Ma fa un certo effetto ascoltare le parole di Inzko. “Dopo due anni come Alto Rappresentante, beneficio del più grande sostegno possibile della Comunità  internazionale, il quale potrebbe implicare anche la destituzione di Dodik“. Nel senso di Milorad Dodik, premier della Repubblica Srpska, l’entità  dei serbi di Bosnia che con la Federazione Croato-Musulmana compone la repubblica federale di Bosnia- Erzegovina.

Inzko accusa Dodik di violare gli accordi di pace di Dayton del 1995. I serbo bosniaci vogliono sottoporre a referendum popolare la revisione dei poteri della Corte e della Procura di stato bosniaci, creati dall’Alto rappresentante e competenti per i crimini di guerra residui rispetto quelli trattati dal Tribunale penale internazionale dell’Aja. Per Dodik e i suoi sodali non sono organi indipendenti e hanno evidenti pregiudizi anti-serbi.

“Il nostro obiettivo è cambiare la legge“, ha spiegato Dodik, in un’intervista al settimanale serbo Blic. ”Le alternative sono chiare. Il referendum si terrà  se non vi sarà  conferma che questi provvedimenti inaccettabili siano esclusi dall’ordinamento giuridico. Per noi è sufficiente che l’Europa fornisca le garanzie che le questioni che poniamo siano incluse nell’agenda della Bosnia. Questo dovrebbe metterci in grado di proporre adeguati emendamenti presso il parlamento centrale bosniaco. Se l’Alto rappresentante Inzko deciderà  di annullare il referendum saremmo forzati a riconsiderare il nostro atteggiamento nei confronti del potere e la nostra partecipazione ad esso. Dopo, ogni ulteriore passo in Bosnia sarà  condizionato dalla nostra richiesta di referendum”.

“Tutte le opzioni sono possibili – ha aggiunto Inzko – inclusa la destituzione di Dodik”. Il diplomatico fa riferimento alla possibilità  che la comunità  internazionale, che mantiene una sorta di protettorato sull’ex repubblica jugoslava, decida di annullare il referendum dei serbo bosniaci e dovrebbe esprimersi in merito entro oggi. “Possiamo attendere ancora un giorno o due.

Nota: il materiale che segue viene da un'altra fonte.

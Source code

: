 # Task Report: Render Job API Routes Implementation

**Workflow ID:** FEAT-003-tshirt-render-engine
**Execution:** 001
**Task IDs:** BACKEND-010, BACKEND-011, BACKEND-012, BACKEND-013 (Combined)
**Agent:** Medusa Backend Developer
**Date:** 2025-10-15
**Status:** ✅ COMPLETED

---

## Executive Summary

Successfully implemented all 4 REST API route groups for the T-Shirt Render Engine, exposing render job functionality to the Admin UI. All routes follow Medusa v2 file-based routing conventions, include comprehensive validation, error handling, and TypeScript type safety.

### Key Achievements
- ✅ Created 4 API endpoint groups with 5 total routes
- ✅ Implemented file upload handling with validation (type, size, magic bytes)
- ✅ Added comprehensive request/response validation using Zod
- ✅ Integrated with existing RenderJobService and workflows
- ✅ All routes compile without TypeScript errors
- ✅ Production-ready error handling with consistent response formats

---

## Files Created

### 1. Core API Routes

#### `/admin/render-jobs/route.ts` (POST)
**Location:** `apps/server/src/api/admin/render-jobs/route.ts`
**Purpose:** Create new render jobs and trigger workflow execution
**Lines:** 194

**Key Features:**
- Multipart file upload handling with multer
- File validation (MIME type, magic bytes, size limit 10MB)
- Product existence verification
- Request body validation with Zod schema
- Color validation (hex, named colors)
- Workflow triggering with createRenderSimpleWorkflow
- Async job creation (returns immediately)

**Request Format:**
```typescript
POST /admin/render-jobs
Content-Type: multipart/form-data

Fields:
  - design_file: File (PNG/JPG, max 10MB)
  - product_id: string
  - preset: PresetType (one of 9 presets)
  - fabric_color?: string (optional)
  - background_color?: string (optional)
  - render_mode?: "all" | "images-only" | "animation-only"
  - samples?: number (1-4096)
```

Forse decideremo di pazientare qualche giorno in più, ma non vi saranno più rimandi”, ha dichiarato Inzko, auspicando che Banja Luka (capitale della Repubblica Srpska) rinunci autonomamente ad indire la consultazione referendaria.

Il dietro front di Banja Luka non si è fatto attendere. “La Repubblica Srpska ha elaborato una strategia qualunque sia la decisione di Inzko” ha detto oggi Dodik. “Abbiamo avviato dei contatti con Bruxelles e accettato, come segnale di buona volontà , di rimandare il referendum. Se avremo – ha aggiunto – una dichiarazione da un alto e importante rappresentante dell’Ue che le nostre richieste sono giuste e corrette, il referendum non dovrebbe avere più senso”. Il solito gioco di Dodik: un passo avanti, due indietro. A questo punto, però, forse Ue, Usa e gli altri si sono stancati di certi trucchi.

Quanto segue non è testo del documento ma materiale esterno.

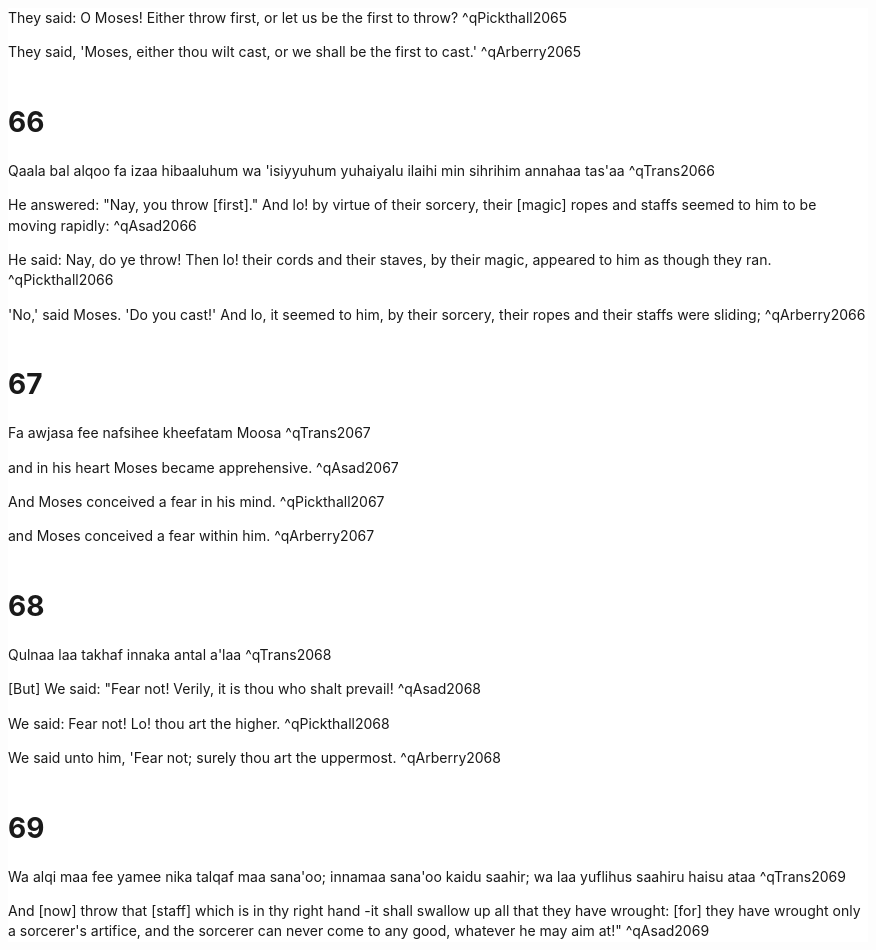 
They said: O Moses! Either throw first, or let us be the first to throw? ^qPickthall2065


They said, 'Moses, either thou wilt cast, or we shall be the first to cast.' ^qArberry2065

# 66

Qaala bal alqoo fa izaa hibaaluhum wa 'isiyyuhum yuhaiyalu ilaihi min sihrihim annahaa tas'aa ^qTrans2066


He answered: "Nay, you throw [first]." And lo! by virtue of their sorcery, their [magic] ropes and staffs seemed to him to be moving rapidly: ^qAsad2066


He said: Nay, do ye throw! Then lo! their cords and their staves, by their magic, appeared to him as though they ran. ^qPickthall2066


'No,' said Moses. 'Do you cast!' And lo, it seemed to him, by their sorcery, their ropes and their staffs were sliding; ^qArberry2066

# 67

Fa awjasa fee nafsihee kheefatam Moosa ^qTrans2067


and in his heart Moses became apprehensive. ^qAsad2067


And Moses conceived a fear in his mind. ^qPickthall2067


and Moses conceived a fear within him. ^qArberry2067

# 68

Qulnaa laa takhaf innaka antal a'laa ^qTrans2068


[But] We said: "Fear not! Verily, it is thou who shalt prevail! ^qAsad2068


We said: Fear not! Lo! thou art the higher. ^qPickthall2068


We said unto him, 'Fear not; surely thou art the uppermost. ^qArberry2068

# 69

Wa alqi maa fee yamee nika talqaf maa sana'oo; innamaa sana'oo kaidu saahir; wa laa yuflihus saahiru haisu ataa ^qTrans2069


And [now] throw that [staff] which is in thy right hand -it shall swallow up all that they have wrought: [for] they have wrought only a sorcerer's artifice, and the sorcerer can never come to any good, whatever he may aim at!" ^qAsad2069

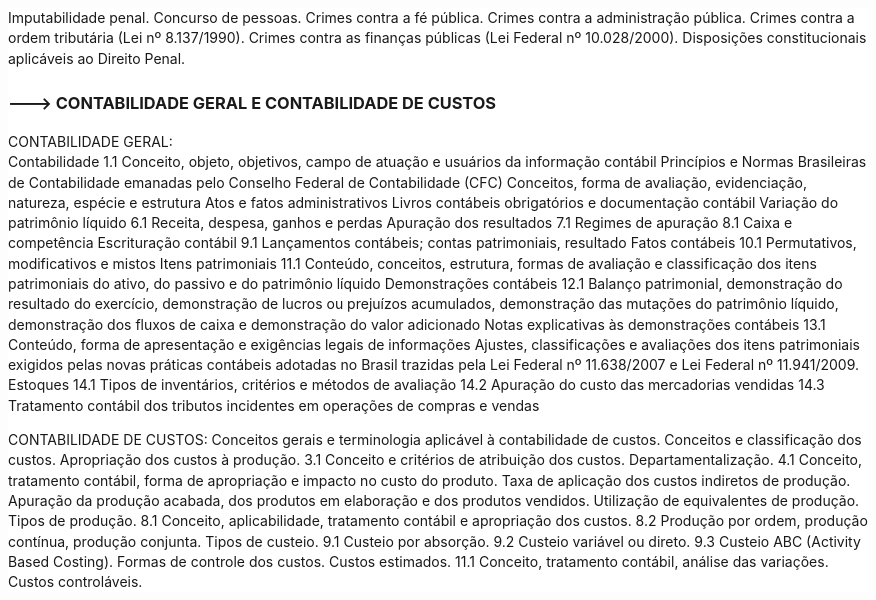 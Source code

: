 Imputabilidade penal.
Concurso de pessoas.
Crimes contra a fé pública.
Crimes contra a administração pública.
Crimes contra a ordem tributária (Lei nº 8.137/1990).
Crimes contra as finanças públicas (Lei Federal nº 10.028/2000).
Disposições constitucionais aplicáveis ao Direito Penal.

###  --->  **CONTABILIDADE GERAL E CONTABILIDADE DE CUSTOS**


CONTABILIDADE GERAL:  
Contabilidade
1.1 Conceito, objeto, objetivos, campo de atuação e usuários da informação contábil
Princípios e Normas Brasileiras de Contabilidade emanadas pelo Conselho Federal de Contabilidade (CFC)
Conceitos, forma de avaliação, evidenciação, natureza, espécie e estrutura
Atos e fatos administrativos
Livros contábeis obrigatórios e documentação contábil
Variação do patrimônio líquido
6.1 Receita, despesa, ganhos e perdas
Apuração dos resultados
7.1 Regimes de apuração
8.1 Caixa e competência
Escrituração contábil
9.1 Lançamentos contábeis; contas patrimoniais, resultado
Fatos contábeis
10.1 Permutativos, modificativos e mistos
Itens patrimoniais
11.1 Conteúdo, conceitos, estrutura, formas de avaliação e classificação dos itens patrimoniais do ativo, do passivo e do patrimônio líquido
Demonstrações contábeis
12.1 Balanço patrimonial, demonstração do resultado do exercício, demonstração de lucros ou prejuízos acumulados, demonstração das mutações do patrimônio líquido, demonstração dos fluxos de caixa e demonstração do valor adicionado
Notas explicativas às demonstrações contábeis
13.1 Conteúdo, forma de apresentação e exigências legais de informações
Ajustes, classificações e avaliações dos itens patrimoniais exigidos pelas novas práticas contábeis adotadas no Brasil trazidas pela Lei Federal nº 11.638/2007 e Lei Federal nº 11.941/2009. Estoques
14.1 Tipos de inventários, critérios e métodos de avaliação
14.2 Apuração do custo das mercadorias vendidas
14.3 Tratamento contábil dos tributos incidentes em operações de compras e vendas

CONTABILIDADE DE CUSTOS: 
Conceitos gerais e terminologia aplicável à contabilidade de custos.
Conceitos e classificação dos custos.
Apropriação dos custos à produção.
3.1 Conceito e critérios de atribuição dos custos.
Departamentalização.
4.1 Conceito, tratamento contábil, forma de apropriação e impacto no custo do produto.
Taxa de aplicação dos custos indiretos de produção.
Apuração da produção acabada, dos produtos em elaboração e dos produtos vendidos.
Utilização de equivalentes de produção.
Tipos de produção.
8.1 Conceito, aplicabilidade, tratamento contábil e apropriação dos custos.
8.2 Produção por ordem, produção contínua, produção conjunta.
Tipos de custeio.
9.1 Custeio por absorção.
9.2 Custeio variável ou direto.
9.3 Custeio ABC (Activity Based Costing).
Formas de controle dos custos.
Custos estimados.
11.1 Conceito, tratamento contábil, análise das variações.
Custos controláveis.
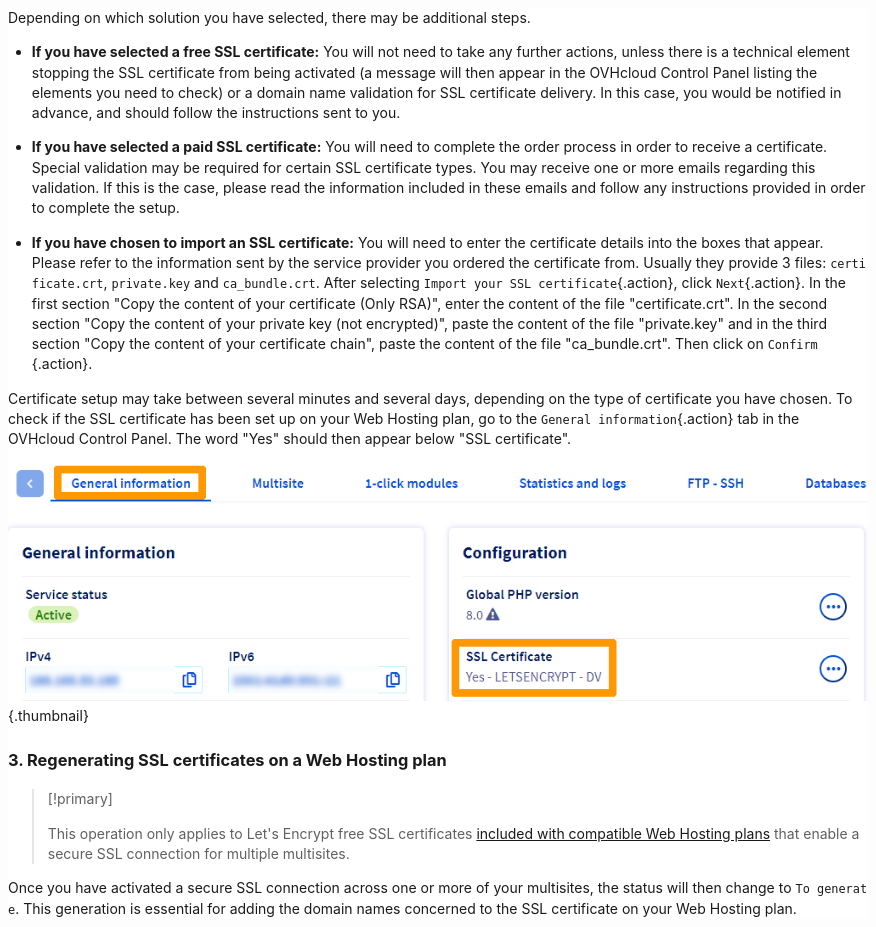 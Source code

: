Depending on which solution you have selected, there may be additional steps.

- **If you have selected a free SSL certificate:** You will not need to take any further actions, unless there is a technical element stopping the SSL certificate from being activated (a message will then appear in the OVHcloud Control Panel listing the elements you need to check) or a domain name validation for SSL certificate delivery. In this case, you would be notified in advance, and should follow the instructions sent to you.

- **If you have selected a paid SSL certificate:** You will need to complete the order process in order to receive a certificate. Special validation may be required for certain SSL certificate types. You may receive one or more emails regarding this validation. If this is the case, please read the information included in these emails and follow any instructions provided in order to complete the setup.

- **If you have chosen to import an SSL certificate:** You will need to enter the certificate details into the boxes that appear. Please refer to the information sent by the service provider you ordered the certificate from. Usually they provide 3 files: `certificate.crt`, `private.key` and `ca_bundle.crt`. After selecting `Import your SSL certificate`{.action}, click `Next`{.action}. In the first section "Copy the content of your certificate (Only RSA)", enter the content of the file "certificate.crt". In the second section "Copy the content of your private key (not encrypted)", paste the content of the file "private.key" and in the third section "Copy the content of your certificate chain", paste the content of the file "ca_bundle.crt". Then click on `Confirm`{.action}.

Certificate setup may take between several minutes and several days, depending on the type of certificate you have chosen. To check if the SSL certificate has been set up on your Web Hosting plan, go to the `General information`{.action} tab in the OVHcloud Control Panel. The word "Yes" should then appear below "SSL certificate". 

![managessl](images/manage-ssl-step4.png){.thumbnail}

### 3. Regenerating SSL certificates on a Web Hosting plan <a name="regeneratessl"></a>

> [!primary]
>
> This operation only applies to Let's Encrypt free SSL certificates [included with compatible Web Hosting plans](https://www.ovhcloud.com/en-ie/web-hosting/options/ssl/) that enable a secure SSL connection for multiple multisites.
>

Once you have activated a secure SSL connection across one or more of your multisites, the status will then change to `To generate`. This generation is essential for adding the domain names concerned to the SSL certificate on your Web Hosting plan.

Che avvengono sulla pelle dei cittadini, soffocati da una burocrazia che ricorda le scale di Escher o i tribunali del signor K. Crisi economica, divisioni del Paese in entità  più etno-religiose che politiche, legami con stati ‘terzi’, con un filo identitario che affranca per nulla i croati da pensare a Zegabria, i serbi a Belgrado e i musulmani a essere sempre più nell’orbita turca o di un ottuso nazionalismo.
La società  civile, in questi anni, è l’unica che ha saputo dare segnali di emancipazione dall’assurdo modello ‘etnico’ di Dayton. Ma a quasi venti anni dall’inizio della guerra, non si è stati capaci di costruire un Paese.